D. Tumor Sel Germ Nonseminomatous Tahap Tinggi


Pasien dengan
o bulky retroperitoneal disease
 >3 cm nodus atau
 ≥3 buah 1 cm pada CT scan)
o NSGCT metastatik
>>>> setelah orchiectomy  diobati dengan kemoterapi kombinasi primer berbasis platinum

RISK
o Good-risk
 4 siklus EP atau
 3 siklus PEB.
o Intermediate- and poor-risk
 4 siklus PEB.

Jika penanda tumor menjadi normal dan massa residual terlihat pada studi pencitraan,
- reseksi massa wajib
o karena 20% dari waktu itu akan menyimpan kanker residual,
o 40% akan menjadi teratoma
o 40% akan menjadi fibrosis
- Pada pasien dengan sisa kanker pada jaringan yang direseksi, gambaran histologisnya biasanya
karsinoma sel embrional, tetapi teratoma ganas terlihat pada <5% kasus.

Teratoma ganas
o tidak responsif terhadap kemoterapi
o hanya 15% pasien yang bertahan hidup setelah reseksi bedah.
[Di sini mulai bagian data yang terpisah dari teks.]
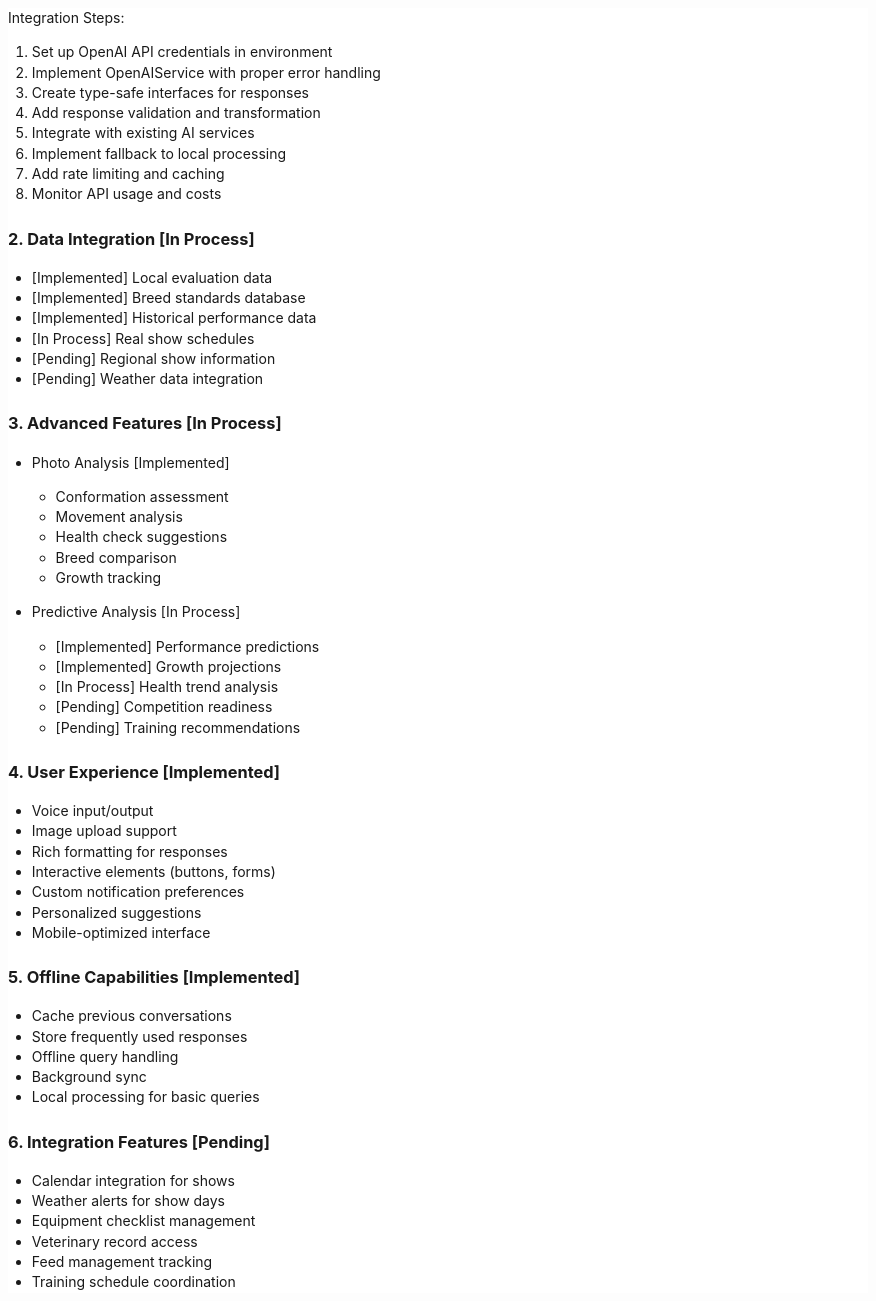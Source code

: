 Integration Steps:
1. Set up OpenAI API credentials in environment
2. Implement OpenAIService with proper error handling
3. Create type-safe interfaces for responses
4. Add response validation and transformation
5. Integrate with existing AI services
6. Implement fallback to local processing
7. Add rate limiting and caching
8. Monitor API usage and costs

### 2. Data Integration [In Process]
- [Implemented] Local evaluation data
- [Implemented] Breed standards database
- [Implemented] Historical performance data
- [In Process] Real show schedules
- [Pending] Regional show information
- [Pending] Weather data integration

### 3. Advanced Features [In Process]
- Photo Analysis [Implemented]
  * Conformation assessment
  * Movement analysis
  * Health check suggestions
  * Breed comparison
  * Growth tracking

- Predictive Analysis [In Process]
  * [Implemented] Performance predictions
  * [Implemented] Growth projections
  * [In Process] Health trend analysis
  * [Pending] Competition readiness
  * [Pending] Training recommendations

### 4. User Experience [Implemented]
- Voice input/output
- Image upload support
- Rich formatting for responses
- Interactive elements (buttons, forms)
- Custom notification preferences
- Personalized suggestions
- Mobile-optimized interface

### 5. Offline Capabilities [Implemented]
- Cache previous conversations
- Store frequently used responses
- Offline query handling
- Background sync
- Local processing for basic queries

### 6. Integration Features [Pending]
- Calendar integration for shows
- Weather alerts for show days
- Equipment checklist management
- Veterinary record access
- Feed management tracking
- Training schedule coordination
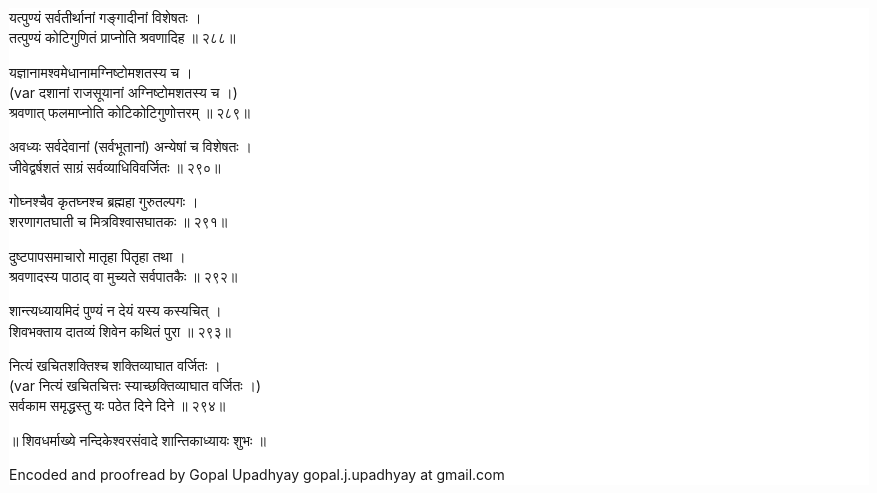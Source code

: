 यत्पुण्यं सर्वतीर्थानां गङ्गादीनां विशेषतः ।  
तत्पुण्यं कोटिगुणितं प्राप्नोति श्रवणादिह ॥ २८८॥  
  
यज्ञानामश्वमेधानामग्निष्टोमशतस्य च ।  
(var  दशानां राजसूयानां अग्निष्टोमशतस्य च ।)  
श्रवणात् फलमाप्नोति कोटिकोटिगुणोत्तरम् ॥ २८९॥  
  
अवध्यः सर्वदेवानां (सर्वभूतानां) अन्येषां च विशेषतः ।  
जीवेद्वर्षशतं साग्रं सर्वव्याधिविवर्जितः ॥ २९०॥  
  
गोघ्नश्चैव कृतघ्नश्च ब्रह्महा गुरुतल्पगः ।  
शरणागतघाती च मित्रविश्वासघातकः ॥ २९१॥  
  
दुष्टपापसमाचारो मातृहा पितृहा तथा ।  
श्रवणादस्य पाठाद् वा मुच्यते सर्वपातकैः ॥ २९२॥  
  
शान्त्यध्यायमिदं पुण्यं न देयं यस्य कस्यचित् ।  
शिवभक्ताय दातव्यं शिवेन कथितं पुरा ॥ २९३॥  
  
नित्यं खचितशक्तिश्च शक्तिव्याघात वर्जितः ।  
(var  नित्यं खचितचित्तः स्याच्छक्तिव्याघात वर्जितः ।)  
सर्वकाम समृद्धस्तु यः पठेत दिने दिने ॥ २९४॥  
  
॥ शिवधर्माख्ये नन्दिकेश्वरसंवादे शान्तिकाध्यायः शुभः ॥  
  
  
Encoded and proofread by Gopal Upadhyay gopal.j.upadhyay at gmail.com  
  
  
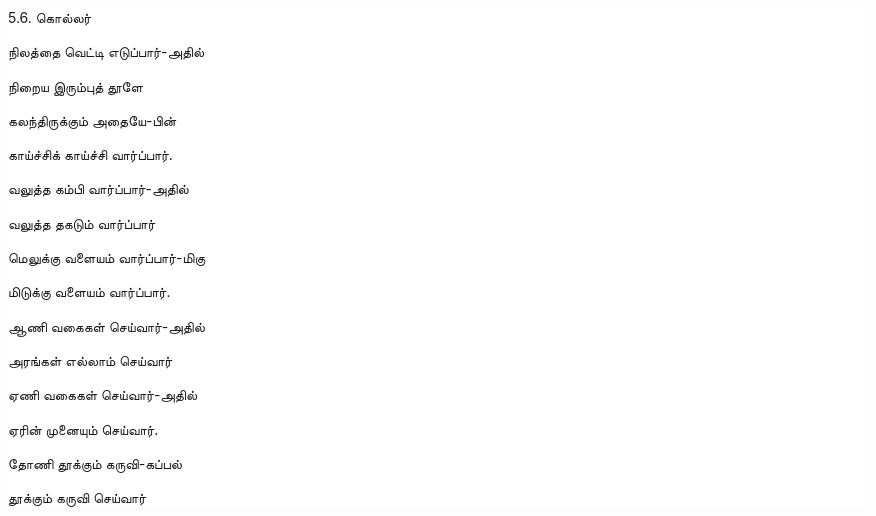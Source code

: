  5.6. கொல்லர்  

  

நிலத்தை வெட்டி எடுப்பார்-அதில்  

நிறைய இரும்புத் தூளே  

கலந்திருக்கும் அதையே-பின்  

காய்ச்சிக் காய்ச்சி வார்ப்பார்.  

வலுத்த கம்பி வார்ப்பார்-அதில்  

வலுத்த தகடும் வார்ப்பார்  

மெலுக்கு வளையம் வார்ப்பார்-மிகு  

மிடுக்கு வளையம் வார்ப்பார்.  

ஆணி வகைகள் செய்வார்-அதில்  

அரங்கள் எல்லாம் செய்வார்  

ஏணி வகைகள் செய்வார்-அதில்  

ஏரின் முனையும் செய்வார்.  

தோணி தூக்கும் கருவி-கப்பல்  

தூக்கும் கருவி செய்வார்  

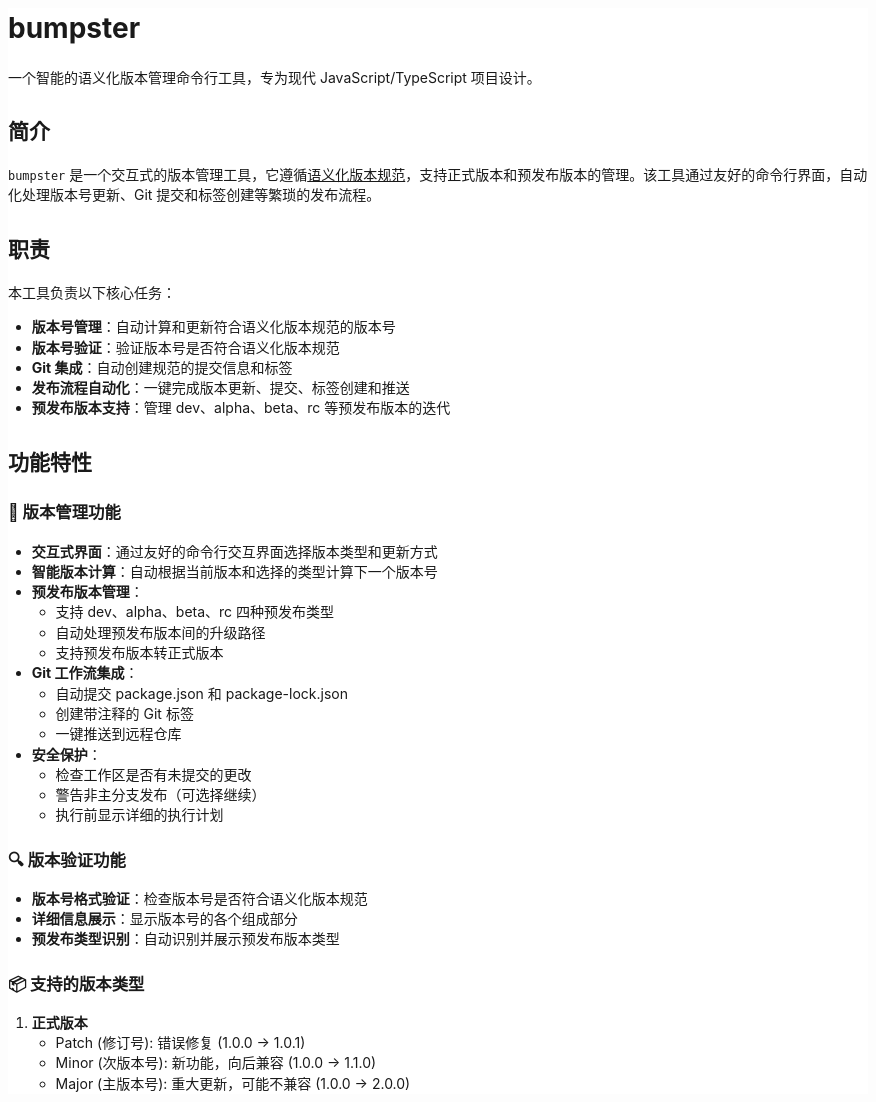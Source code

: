 # bumpster

一个智能的语义化版本管理命令行工具，专为现代 JavaScript/TypeScript 项目设计。

## 简介

`bumpster` 是一个交互式的版本管理工具，它遵循[语义化版本规范](https://semver.org/)，支持正式版本和预发布版本的管理。该工具通过友好的命令行界面，自动化处理版本号更新、Git 提交和标签创建等繁琐的发布流程。

## 职责

本工具负责以下核心任务：

- **版本号管理**：自动计算和更新符合语义化版本规范的版本号
- **版本号验证**：验证版本号是否符合语义化版本规范
- **Git 集成**：自动创建规范的提交信息和标签
- **发布流程自动化**：一键完成版本更新、提交、标签创建和推送
- **预发布版本支持**：管理 dev、alpha、beta、rc 等预发布版本的迭代

## 功能特性

### 🎯 版本管理功能

- **交互式界面**：通过友好的命令行交互界面选择版本类型和更新方式
- **智能版本计算**：自动根据当前版本和选择的类型计算下一个版本号
- **预发布版本管理**：
  - 支持 dev、alpha、beta、rc 四种预发布类型
  - 自动处理预发布版本间的升级路径
  - 支持预发布版本转正式版本
- **Git 工作流集成**：
  - 自动提交 package.json 和 package-lock.json
  - 创建带注释的 Git 标签
  - 一键推送到远程仓库
- **安全保护**：
  - 检查工作区是否有未提交的更改
  - 警告非主分支发布（可选择继续）
  - 执行前显示详细的执行计划

### 🔍 版本验证功能

- **版本号格式验证**：检查版本号是否符合语义化版本规范
- **详细信息展示**：显示版本号的各个组成部分
- **预发布类型识别**：自动识别并展示预发布版本类型

### 📦 支持的版本类型

1. **正式版本**
   - Patch (修订号): 错误修复 (1.0.0 → 1.0.1)
   - Minor (次版本号): 新功能，向后兼容 (1.0.0 → 1.1.0)
   - Major (主版本号): 重大更新，可能不兼容 (1.0.0 → 2.0.0)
Jika penanda tumor gagal menjadi normal setelah kemoterapi primer,


o kemoterapi penyelamatan diperlukan (cisplatin, etoposide, bleomycin, dan ifosfamide).

Bahkan jika pasien mencapai respons lengkap setelah kemoterapi (penanda tumor normal, tidak ada
massa pada CT scan atau CXR),
o beberapa peneliti menganjurkan RPLND karena tumor sel germinal yang layak dapat terlihat
pada hingga 10% kasus.

Meskipun rencana perawatan menggambarkan penyembuhan hingga 70% pasien dengan penyakit
volume tinggi, ada pasien yang gagal merespons.